§ **Exercise details**: Print exactly the lines below between the line holding "- [ ] [李强主持召开国务院常务会议，审议通过《网络数据安全管理条例" and the line holding "- [ ] [NPM恶意包假冒", inclusive, and nothing more.

Collected data:
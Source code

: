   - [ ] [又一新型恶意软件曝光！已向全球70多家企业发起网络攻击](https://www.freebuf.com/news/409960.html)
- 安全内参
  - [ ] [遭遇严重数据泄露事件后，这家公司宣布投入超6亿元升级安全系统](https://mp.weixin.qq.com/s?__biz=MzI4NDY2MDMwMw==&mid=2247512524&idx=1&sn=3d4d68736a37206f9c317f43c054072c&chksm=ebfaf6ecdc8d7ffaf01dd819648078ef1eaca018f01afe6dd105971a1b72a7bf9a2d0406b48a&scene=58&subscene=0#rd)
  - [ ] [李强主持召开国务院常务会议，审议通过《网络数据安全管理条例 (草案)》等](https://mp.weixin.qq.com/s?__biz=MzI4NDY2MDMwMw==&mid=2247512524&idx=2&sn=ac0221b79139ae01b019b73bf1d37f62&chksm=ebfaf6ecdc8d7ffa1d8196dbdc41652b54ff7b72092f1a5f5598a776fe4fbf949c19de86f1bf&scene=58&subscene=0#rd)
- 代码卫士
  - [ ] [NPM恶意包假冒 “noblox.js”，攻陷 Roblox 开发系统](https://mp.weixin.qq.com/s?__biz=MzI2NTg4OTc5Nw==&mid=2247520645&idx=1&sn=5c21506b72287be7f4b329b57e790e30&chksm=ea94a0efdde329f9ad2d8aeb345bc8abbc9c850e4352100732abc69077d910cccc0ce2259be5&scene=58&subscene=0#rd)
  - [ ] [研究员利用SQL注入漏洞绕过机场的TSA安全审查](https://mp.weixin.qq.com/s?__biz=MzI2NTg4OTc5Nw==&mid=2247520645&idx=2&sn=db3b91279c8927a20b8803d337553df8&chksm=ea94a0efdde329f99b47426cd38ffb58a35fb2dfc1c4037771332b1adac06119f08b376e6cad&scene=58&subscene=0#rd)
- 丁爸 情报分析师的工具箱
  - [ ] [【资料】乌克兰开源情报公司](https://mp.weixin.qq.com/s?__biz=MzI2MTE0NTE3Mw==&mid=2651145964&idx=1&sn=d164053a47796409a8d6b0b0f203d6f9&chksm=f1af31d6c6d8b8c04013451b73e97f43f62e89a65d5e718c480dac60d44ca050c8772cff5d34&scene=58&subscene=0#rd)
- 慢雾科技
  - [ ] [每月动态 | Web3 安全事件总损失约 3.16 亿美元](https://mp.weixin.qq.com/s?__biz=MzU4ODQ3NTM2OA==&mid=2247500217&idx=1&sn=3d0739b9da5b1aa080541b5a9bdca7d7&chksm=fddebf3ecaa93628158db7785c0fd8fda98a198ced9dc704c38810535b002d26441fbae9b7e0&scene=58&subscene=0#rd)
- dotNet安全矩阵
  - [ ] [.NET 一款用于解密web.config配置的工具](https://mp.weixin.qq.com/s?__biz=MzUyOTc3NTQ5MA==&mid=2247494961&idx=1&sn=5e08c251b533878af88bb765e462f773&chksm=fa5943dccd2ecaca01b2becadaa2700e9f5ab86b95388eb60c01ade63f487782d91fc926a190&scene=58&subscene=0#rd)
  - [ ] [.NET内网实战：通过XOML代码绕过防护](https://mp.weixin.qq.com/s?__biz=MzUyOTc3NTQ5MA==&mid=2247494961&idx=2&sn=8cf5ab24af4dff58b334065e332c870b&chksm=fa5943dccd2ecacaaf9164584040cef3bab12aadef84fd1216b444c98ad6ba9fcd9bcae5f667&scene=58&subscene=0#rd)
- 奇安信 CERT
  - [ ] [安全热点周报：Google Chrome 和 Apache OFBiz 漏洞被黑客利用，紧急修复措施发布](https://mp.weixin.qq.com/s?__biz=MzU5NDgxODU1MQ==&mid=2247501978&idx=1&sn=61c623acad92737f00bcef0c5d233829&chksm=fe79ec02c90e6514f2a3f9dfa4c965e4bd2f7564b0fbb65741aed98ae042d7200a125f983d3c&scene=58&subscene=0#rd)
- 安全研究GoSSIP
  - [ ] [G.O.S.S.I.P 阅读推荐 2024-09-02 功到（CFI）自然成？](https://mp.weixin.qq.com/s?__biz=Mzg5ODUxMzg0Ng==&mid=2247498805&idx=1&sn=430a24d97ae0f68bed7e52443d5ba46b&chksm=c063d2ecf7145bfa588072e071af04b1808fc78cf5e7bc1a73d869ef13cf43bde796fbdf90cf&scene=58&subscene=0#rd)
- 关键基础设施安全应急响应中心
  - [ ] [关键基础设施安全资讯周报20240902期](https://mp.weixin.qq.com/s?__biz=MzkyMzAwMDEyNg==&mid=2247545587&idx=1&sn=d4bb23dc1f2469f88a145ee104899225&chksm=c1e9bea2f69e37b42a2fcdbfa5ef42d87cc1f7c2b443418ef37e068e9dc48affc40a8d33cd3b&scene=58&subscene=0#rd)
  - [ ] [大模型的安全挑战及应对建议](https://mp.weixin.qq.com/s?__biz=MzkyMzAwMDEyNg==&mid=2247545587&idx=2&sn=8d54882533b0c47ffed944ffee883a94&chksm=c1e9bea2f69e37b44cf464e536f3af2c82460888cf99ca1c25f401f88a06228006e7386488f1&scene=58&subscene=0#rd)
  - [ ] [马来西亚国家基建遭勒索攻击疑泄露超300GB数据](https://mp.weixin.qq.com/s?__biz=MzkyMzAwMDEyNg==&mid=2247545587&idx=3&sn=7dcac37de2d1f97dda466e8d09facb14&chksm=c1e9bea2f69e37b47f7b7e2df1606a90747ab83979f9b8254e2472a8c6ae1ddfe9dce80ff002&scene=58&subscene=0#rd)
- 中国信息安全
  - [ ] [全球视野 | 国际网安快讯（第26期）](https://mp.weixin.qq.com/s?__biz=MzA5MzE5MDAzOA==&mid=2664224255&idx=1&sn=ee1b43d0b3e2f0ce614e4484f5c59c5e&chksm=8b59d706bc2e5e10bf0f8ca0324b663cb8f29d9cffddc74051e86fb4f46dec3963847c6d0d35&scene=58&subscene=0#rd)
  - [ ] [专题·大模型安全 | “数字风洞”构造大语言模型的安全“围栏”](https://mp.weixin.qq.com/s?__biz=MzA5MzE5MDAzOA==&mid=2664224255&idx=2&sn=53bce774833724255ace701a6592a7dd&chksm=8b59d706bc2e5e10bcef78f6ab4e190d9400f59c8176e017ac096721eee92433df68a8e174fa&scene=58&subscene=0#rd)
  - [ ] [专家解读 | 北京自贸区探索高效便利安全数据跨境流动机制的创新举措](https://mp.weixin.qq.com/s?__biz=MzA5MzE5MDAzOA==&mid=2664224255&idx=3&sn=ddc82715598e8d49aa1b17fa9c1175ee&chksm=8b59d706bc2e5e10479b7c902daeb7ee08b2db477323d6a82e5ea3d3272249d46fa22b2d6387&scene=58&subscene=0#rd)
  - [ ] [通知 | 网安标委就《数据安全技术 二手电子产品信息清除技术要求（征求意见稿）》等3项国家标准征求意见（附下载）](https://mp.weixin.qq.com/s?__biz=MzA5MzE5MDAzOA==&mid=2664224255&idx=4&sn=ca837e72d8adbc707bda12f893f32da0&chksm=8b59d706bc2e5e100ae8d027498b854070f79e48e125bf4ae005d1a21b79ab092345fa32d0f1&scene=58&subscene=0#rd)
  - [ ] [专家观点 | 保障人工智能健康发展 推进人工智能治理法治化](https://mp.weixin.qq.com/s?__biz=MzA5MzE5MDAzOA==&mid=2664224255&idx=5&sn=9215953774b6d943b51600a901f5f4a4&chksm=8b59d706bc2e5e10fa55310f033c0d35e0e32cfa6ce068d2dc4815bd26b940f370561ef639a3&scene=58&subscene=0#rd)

§ **Output of the exercise**:
  - [ ] [李强主持召开国务院常务会议，审议通过《网络数据安全管理条例 (草案)》等](https://mp.weixin.qq.com/s?__biz=MzI4NDY2MDMwMw==&mid=2247512524&idx=2&sn=ac0221b79139ae01b019b73bf1d37f62&chksm=ebfaf6ecdc8d7ffa1d8196dbdc41652b54ff7b72092f1a5f5598a776fe4fbf949c19de86f1bf&scene=58&subscene=0#rd)
- 代码卫士
  - [ ] [NPM恶意包假冒 “noblox.js”，攻陷 Roblox 开发系统](https://mp.weixin.qq.com/s?__biz=MzI2NTg4OTc5Nw==&mid=2247520645&idx=1&sn=5c21506b72287be7f4b329b57e790e30&chksm=ea94a0efdde329f9ad2d8aeb345bc8abbc9c850e4352100732abc69077d910cccc0ce2259be5&scene=58&subscene=0#rd)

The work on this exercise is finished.